Modeling the implementation of population-level isoniazid preventive therapy for tuberculosis control in a high HIV-prevalence setting.

BACKGROUND

We model the epidemiological impact of providing isoniazid preventive therapy (IPT) to South African adolescents, among whom HIV prevalence is low, latent tuberculosis (TB) prevalence is high, and school-based programs may enable population-level coverage.

METHODS

We simulate a dynamic compartmental model of age-structured HIV and TB coepidemics in South Africa. HIV dynamics are modeled by infection status, CD4 cell count, and antiretroviral therapy; TB dynamics are modeled by disease stage, diagnosis, treatment, and IPT status. We analyze the effects of continuous IPT coverage among adolescents from 5 (baseline) to 90%.

RESULTS

Our model is calibrated to WHO and the Joint United Nations Programme on HIV/AIDS epidemiological estimates.
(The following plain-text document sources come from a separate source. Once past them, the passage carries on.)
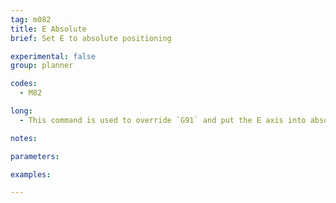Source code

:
```yaml
---
tag: m082
title: E Absolute
brief: Set E to absolute positioning

experimental: false
group: planner

codes:
  - M82

long:
  - This command is used to override `G91` and put the E axis into absolute mode independent of the other axes.

notes:

parameters:

examples:

---
```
In simulations, increasing IPT coverage to 50% among adolescents reduced active TB incidence by 5-34%. Increasing coverage to 90% led to a 9-40% reduction in active TB incidence. Expanded IPT access causes TB incidence to decline in the general population of HIV-positive individuals, as well as in adult HIV-positive individuals.

CONCLUSION

Targeting IPT to a secondary school population with high latent TB prevalence and low-HIV prevalence, in which risk of false-negative diagnosis of active TB is low and IPT benefits are more established, could have substantial benefits to adolescents and spillover benefits to the adult population.